**About this task**
Give back the lines of the entries below exactly as written, from the first line to the line holding "[CLAW MIG MODS", both included, with the pictures omitted.

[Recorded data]
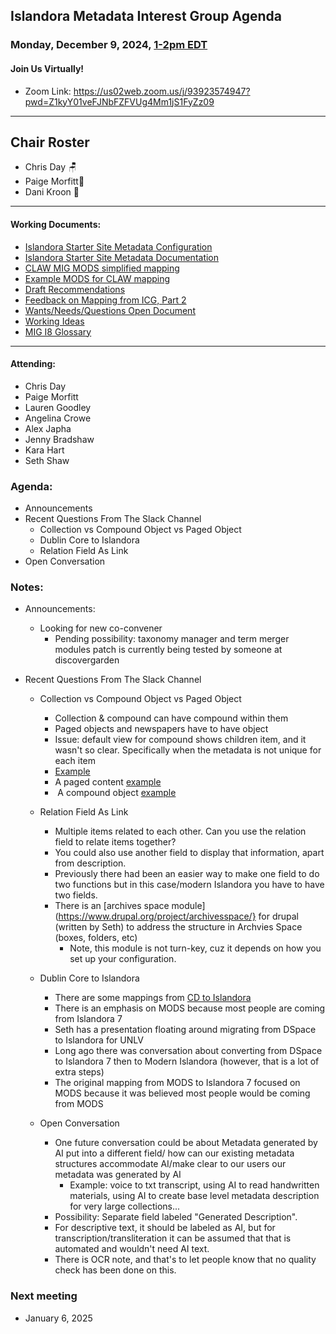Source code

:   ## Islandora Metadata Interest Group Agenda
### Monday, December 9, 2024, [1-2pm EDT](http://www.thetimezoneconverter.com/?t=1%20pm&tz=Toronto&) 
#### Join Us Virtually!
* Zoom Link: https://us02web.zoom.us/j/93923574947?pwd=Z1kyY01veFJNbFZFVUg4Mm1jS1FyZz09

---
## Chair Roster
* Chris Day 🪑
* Paige Morfitt📝
* Dani Kroon 🫶
---

#### Working Documents:
* [Islandora Starter Site Metadata Configuration](https://docs.google.com/spreadsheets/d/1N37GSwiDl_DSH9-n3BhWLUtjZohOg2udGJJlnZ8BmWQ/edit#gid=0)
* [Islandora Starter Site Metadata Documentation](https://islandora.github.io/documentation/user-documentation/starter-site-metadata-configuration/)
* [CLAW MIG MODS simplified mapping](https://docs.google.com/spreadsheets/d/18u2qFJ014IIxlVpM3JXfDEFccwBZcoFsjbBGpvL0jJI/edit#gid=0)
* [Example MODS for CLAW mapping](https://docs.google.com/spreadsheets/d/1C2Xie7HUDSgRT5v4ldoJvlNdoXz2GHAPvL3PE3TOKW8/edit#gid=1829081124)
* [Draft Recommendations](https://docs.google.com/document/d/15qSO9YcALtYSqd6CUuGx0t8FwUJ5pPwVPz0PA5rU898/edit#heading=h.f9r6knw0rjvu)
* [Feedback on Mapping from ICG, Part 2](https://docs.google.com/document/d/11OpqMMCXM1TFXgsr4yyTQ_cH9DabnD31p7JnuTRQl28/edit?invite=CMWvruEI&ts=5e66437f)
* [Wants/Needs/Questions Open Document](https://docs.google.com/document/d/12Kpb6826TNPzzMuyPS0sESa9TLnmljQmeioWbaPeEdA/edit)
* [Working Ideas](https://github.com/islandora-interest-groups/Islandora-Metadata-Interest-Group/blob/main/working_docs/ideas_and_topics.md)
* [MIG I8 Glossary](https://docs.google.com/document/d/1cfPYFVV9qvvz2VjBRdYUN0CB7AyVDuG-GYavQ27DuBk/edit#heading=h.9fr9xw70meix)

---

#### Attending:
* Chris Day
* Paige Morfitt
* Lauren Goodley
* Angelina Crowe
* Alex Japha
* Jenny Bradshaw
* Kara Hart
* Seth Shaw


### Agenda: 
* Announcements
* Recent Questions From The Slack Channel
  * Collection vs Compound Object vs Paged Object
  * Dublin Core to Islandora
  * Relation Field As Link
* Open Conversation 


### Notes:
* Announcements:
  * Looking for new co-convener 
	* Pending possibility: taxonomy manager and term merger modules patch is currently being tested by someone at discovergarden
   
* Recent Questions From The Slack Channel
    * Collection vs Compound Object vs Paged Object
		* Collection & compound can have compound within them
		* Paged objects and newspapers have to have object 
		* Issue: default view for compound shows children item, and it wasn't so clear. Specifically when the metadata is not unique for each item
		* [Example](https://preserve.lehigh.edu/digital-special-collections/speeches-lee-iacocca/binder-001-remarks-lee-iacocca-chrysler-management)
		* A paged content [example](https://preserve.lehigh.edu/digital-special-collections/postcards/municipal-building-freemansburg-pa)
		*  A compound object [example](https://arminda.whitman.edu/islandora/horse-drawn-combine-harvester-outfit-0)
	* Relation Field As Link
		* Multiple items related to each other. Can you use the relation field to relate items together? 
		* You could also use another field to display that information, apart from description. 
		* Previously there had been an easier way to make one field to do two functions but in this case/modern Islandora you have to have two fields. 
		* There is an [archives space module](https://www.drupal.org/project/archivesspace/} for drupal (written by Seth) to address the structure in Archvies Space (boxes, folders, etc)
			* Note, this module is not turn-key, cuz it depends on how you set up your configuration. 

	* Dublin Core to Islandora
		* There are some mappings from [CD to Islandora](https://docs.google.com/spreadsheets/d/1N37GSwiDl_DSH9-n3BhWLUtjZohOg2udGJJlnZ8BmWQ/edit?gid=0#gid=0)
		* There is an emphasis on MODS because most people are coming from Islandora 7
		* Seth has a presentation floating around migrating from DSpace to Islandora for UNLV
		* Long ago there was conversation about converting from DSpace to Islandora 7 then to Modern Islandora (however, that is a lot of extra steps)
		* The original mapping from MODS to Islandora 7 focused on MODS because it was believed most people would be coming from MODS
		
	* Open Conversation
		* One future conversation could be about Metadata generated by AI put into a different field/ how can our existing metadata structures accommodate AI/make clear to our users our metadata was generated by AI
		  * Example: voice to txt transcript, using AI to read handwritten materials, using AI to create base level metadata description for very large collections...
	  	* Possibility: Separate field labeled "Generated Description".
  		* For descriptive text, it should be labeled as AI, but for transcription/transliteration it can be assumed that that is automated and wouldn't need AI text.
  		* There is OCR note, and that's to let people know that no quality check has been done on this. 




### Next meeting
* January 6, 2025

**Reply to the exercise**
Source code

:   ## Islandora Metadata Interest Group Agenda
### Monday, December 9, 2024, [1-2pm EDT](http://www.thetimezoneconverter.com/?t=1%20pm&tz=Toronto&) 
#### Join Us Virtually!
* Zoom Link: https://us02web.zoom.us/j/93923574947?pwd=Z1kyY01veFJNbFZFVUg4Mm1jS1FyZz09

---
## Chair Roster
* Chris Day 🪑
* Paige Morfitt📝
* Dani Kroon 🫶
---

#### Working Documents:
* [Islandora Starter Site Metadata Configuration](https://docs.google.com/spreadsheets/d/1N37GSwiDl_DSH9-n3BhWLUtjZohOg2udGJJlnZ8BmWQ/edit#gid=0)
* [Islandora Starter Site Metadata Documentation](https://islandora.github.io/documentation/user-documentation/starter-site-metadata-configuration/)
* [CLAW MIG MODS simplified mapping](https://docs.google.com/spreadsheets/d/18u2qFJ014IIxlVpM3JXfDEFccwBZcoFsjbBGpvL0jJI/edit#gid=0)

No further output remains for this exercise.